## Exercise goal
Restate the full listing word for word and leave the pictures out.

## Given information
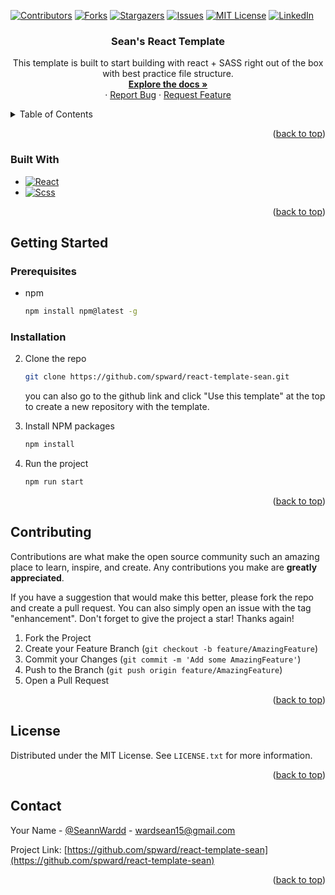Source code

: <div id="top"></div>

[![Contributors][contributors-shield]][contributors-url]
[![Forks][forks-shield]][forks-url]
[![Stargazers][stars-shield]][stars-url]
[![Issues][issues-shield]][issues-url]
[![MIT License][license-shield]][license-url]
[![LinkedIn][linkedin-shield]][linkedin-url]

<div align="center">

<h3 align="center">Sean's React Template</h3>

  <p align="center">
    This template is built to start building with react + SASS right out of the box with best practice file structure.
    <br />
    <a href="https://github.com/spward/react-template-sean"><strong>Explore the docs »</strong></a>
    <br />
    ·
    <a href="https://github.com/spward/react-template-sean/issues">Report Bug</a>
    ·
    <a href="https://github.com/spward/react-template-sean/issues">Request Feature</a>
  </p>
</div>

<!-- TABLE OF CONTENTS -->
<details>
  <summary>Table of Contents</summary>
  <ol>
    <li>
      <a href="#about-the-project">About The Project</a>
      <ul>
        <li><a href="#built-with">Built With</a></li>
      </ul>
    </li>
    <li>
      <a href="#getting-started">Getting Started</a>
      <ul>
        <li><a href="#prerequisites">Prerequisites</a></li>
        <li><a href="#installation">Installation</a></li>
      </ul>
    </li>
    <li><a href="#contributing">Contributing</a></li>
    <li><a href="#license">License</a></li>
    <li><a href="#contact">Contact</a></li>
  </ol>
</details>

<p align="right">(<a href="#top">back to top</a>)</p>

### Built With

- [![React][react.js]][react-url]
- [![Scss][sass]][sass-url]

<p align="right">(<a href="#top">back to top</a>)</p>

<!-- GETTING STARTED -->

## Getting Started

### Prerequisites

- npm
  ```sh
  npm install npm@latest -g
  ```

### Installation

2. Clone the repo
   ```sh
   git clone https://github.com/spward/react-template-sean.git
   ```
   <p> 
   you can also go to the github link and click "Use this template" at the top to create a new repository with the template.
   </p>
3. Install NPM packages
   ```sh
   npm install
   ```
4. Run the project
   ```js
   npm run start
   ```

<p align="right">(<a href="#top">back to top</a>)</p>

<!-- CONTRIBUTING -->

## Contributing

Contributions are what make the open source community such an amazing place to learn, inspire, and create. Any contributions you make are **greatly appreciated**.

If you have a suggestion that would make this better, please fork the repo and create a pull request. You can also simply open an issue with the tag "enhancement".
Don't forget to give the project a star! Thanks again!

1. Fork the Project
2. Create your Feature Branch (`git checkout -b feature/AmazingFeature`)
3. Commit your Changes (`git commit -m 'Add some AmazingFeature'`)
4. Push to the Branch (`git push origin feature/AmazingFeature`)
5. Open a Pull Request

<p align="right">(<a href="#top">back to top</a>)</p>

<!-- LICENSE -->

## License

Distributed under the MIT License. See `LICENSE.txt` for more information.

<p align="right">(<a href="#top">back to top</a>)</p>

<!-- CONTACT -->

## Contact

Your Name - [@SeannWardd](https://twitter.com/SeannWardd) - wardsean15@gmail.com

Project Link: [https://github.com/spward/react-template-sean](https://github.com/spward/react-template-sean)

<p align="right">(<a href="#top">back to top</a>)</p>

<!-- MARKDOWN LINKS & IMAGES -->

[contributors-shield]: https://img.shields.io/github/contributors/spward/react-template-sean.svg?style=for-the-badge
[contributors-url]: https://github.com/spward/react-template-sean/graphs/contributors
[forks-shield]: https://img.shields.io/github/forks/spward/react-template-sean.svg?style=for-the-badge
[forks-url]: https://github.com/spward/react-template-sean/network/members
[stars-shield]: https://img.shields.io/github/stars/spward/react-template-sean.svg?style=for-the-badge
[stars-url]: https://github.com/spward/react-template-sean/stargazers
[issues-shield]: https://img.shields.io/github/issues/spward/react-template-sean.svg?style=for-the-badge
[issues-url]: https://github.com/spward/react-template-sean/issues
[license-shield]: https://img.shields.io/github/license/spward/react-template-sean.svg?style=for-the-badge
[license-url]: https://github.com/spward/react-template-sean/blob/master/LICENSE.txt
[linkedin-shield]: https://img.shields.io/badge/-LinkedIn-black.svg?style=for-the-badge&logo=linkedin&colorB=555
[linkedin-url]: https://www.linkedin.com/in/sward7/
[product-screenshot]: images/screenshot.png
[react.js]: https://img.shields.io/badge/React-20232A?style=for-the-badge&logo=react&logoColor=61DAFB
[react-url]: https://reactjs.org/
[sass-url]: https://sass-lang.com/
[sass]: https://img.shields.io/badge/Scss-20232A?style=for-the-badge&logo=sass&logoColor=bf4080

## Solution for this exercise
Source code

: <div id="top"></div>

[![Contributors][contributors-shield]][contributors-url]
[![Forks][forks-shield]][forks-url]
[![Stargazers][stars-shield]][stars-url]
[![Issues][issues-shield]][issues-url]
[![MIT License][license-shield]][license-url]
[![LinkedIn][linkedin-shield]][linkedin-url]

<div align="center">

<h3 align="center">Sean's React Template</h3>

  <p align="center">
    This template is built to start building with react + SASS right out of the box with best practice file structure.
    <br />
    <a href="https://github.com/spward/react-template-sean"><strong>Explore the docs »</strong></a>
    <br />
    ·
    <a href="https://github.com/spward/react-template-sean/issues">Report Bug</a>
    ·
    <a href="https://github.com/spward/react-template-sean/issues">Request Feature</a>
  </p>
</div>

<!-- TABLE OF CONTENTS -->
<details>
  <summary>Table of Contents</summary>
  <ol>
    <li>
      <a href="#about-the-project">About The Project</a>
      <ul>
        <li><a href="#built-with">Built With</a></li>
      </ul>
    </li>
    <li>
      <a href="#getting-started">Getting Started</a>
      <ul>
        <li><a href="#prerequisites">Prerequisites</a></li>
        <li><a href="#installation">Installation</a></li>
      </ul>
    </li>
    <li><a href="#contributing">Contributing</a></li>
    <li><a href="#license">License</a></li>
    <li><a href="#contact">Contact</a></li>
  </ol>
</details>

<p align="right">(<a href="#top">back to top</a>)</p>

### Built With

- [![React][react.js]][react-url]
- [![Scss][sass]][sass-url]

<p align="right">(<a href="#top">back to top</a>)</p>

<!-- GETTING STARTED -->

## Getting Started

### Prerequisites

- npm
  ```sh
  npm install npm@latest -g
  ```

### Installation

2. Clone the repo
   ```sh
   git clone https://github.com/spward/react-template-sean.git
   ```
   <p> 
   you can also go to the github link and click "Use this template" at the top to create a new repository with the template.
   </p>
3. Install NPM packages
   ```sh
   npm install
   ```
4. Run the project
   ```js
   npm run start
   ```

<p align="right">(<a href="#top">back to top</a>)</p>

<!-- CONTRIBUTING -->

## Contributing

Contributions are what make the open source community such an amazing place to learn, inspire, and create. Any contributions you make are **greatly appreciated**.

If you have a suggestion that would make this better, please fork the repo and create a pull request. You can also simply open an issue with the tag "enhancement".
Don't forget to give the project a star! Thanks again!

1. Fork the Project
2. Create your Feature Branch (`git checkout -b feature/AmazingFeature`)
3. Commit your Changes (`git commit -m 'Add some AmazingFeature'`)
4. Push to the Branch (`git push origin feature/AmazingFeature`)
5. Open a Pull Request

<p align="right">(<a href="#top">back to top</a>)</p>

<!-- LICENSE -->

## License

Distributed under the MIT License. See `LICENSE.txt` for more information.

<p align="right">(<a href="#top">back to top</a>)</p>

<!-- CONTACT -->

## Contact

Your Name - [@SeannWardd](https://twitter.com/SeannWardd) - wardsean15@gmail.com

Project Link: [https://github.com/spward/react-template-sean](https://github.com/spward/react-template-sean)

<p align="right">(<a href="#top">back to top</a>)</p>

<!-- MARKDOWN LINKS & IMAGES -->

[contributors-shield]: https://img.shields.io/github/contributors/spward/react-template-sean.svg?style=for-the-badge
[contributors-url]: https://github.com/spward/react-template-sean/graphs/contributors
[forks-shield]: https://img.shields.io/github/forks/spward/react-template-sean.svg?style=for-the-badge
[forks-url]: https://github.com/spward/react-template-sean/network/members
[stars-shield]: https://img.shields.io/github/stars/spward/react-template-sean.svg?style=for-the-badge
[stars-url]: https://github.com/spward/react-template-sean/stargazers
[issues-shield]: https://img.shields.io/github/issues/spward/react-template-sean.svg?style=for-the-badge
[issues-url]: https://github.com/spward/react-template-sean/issues
[license-shield]: https://img.shields.io/github/license/spward/react-template-sean.svg?style=for-the-badge
[license-url]: https://github.com/spward/react-template-sean/blob/master/LICENSE.txt
[linkedin-shield]: https://img.shields.io/badge/-LinkedIn-black.svg?style=for-the-badge&logo=linkedin&colorB=555
[linkedin-url]: https://www.linkedin.com/in/sward7/
[product-screenshot]: images/screenshot.png
[react.js]: https://img.shields.io/badge/React-20232A?style=for-the-badge&logo=react&logoColor=61DAFB
[react-url]: https://reactjs.org/
[sass-url]: https://sass-lang.com/
[sass]: https://img.shields.io/badge/Scss-20232A?style=for-the-badge&logo=sass&logoColor=bf4080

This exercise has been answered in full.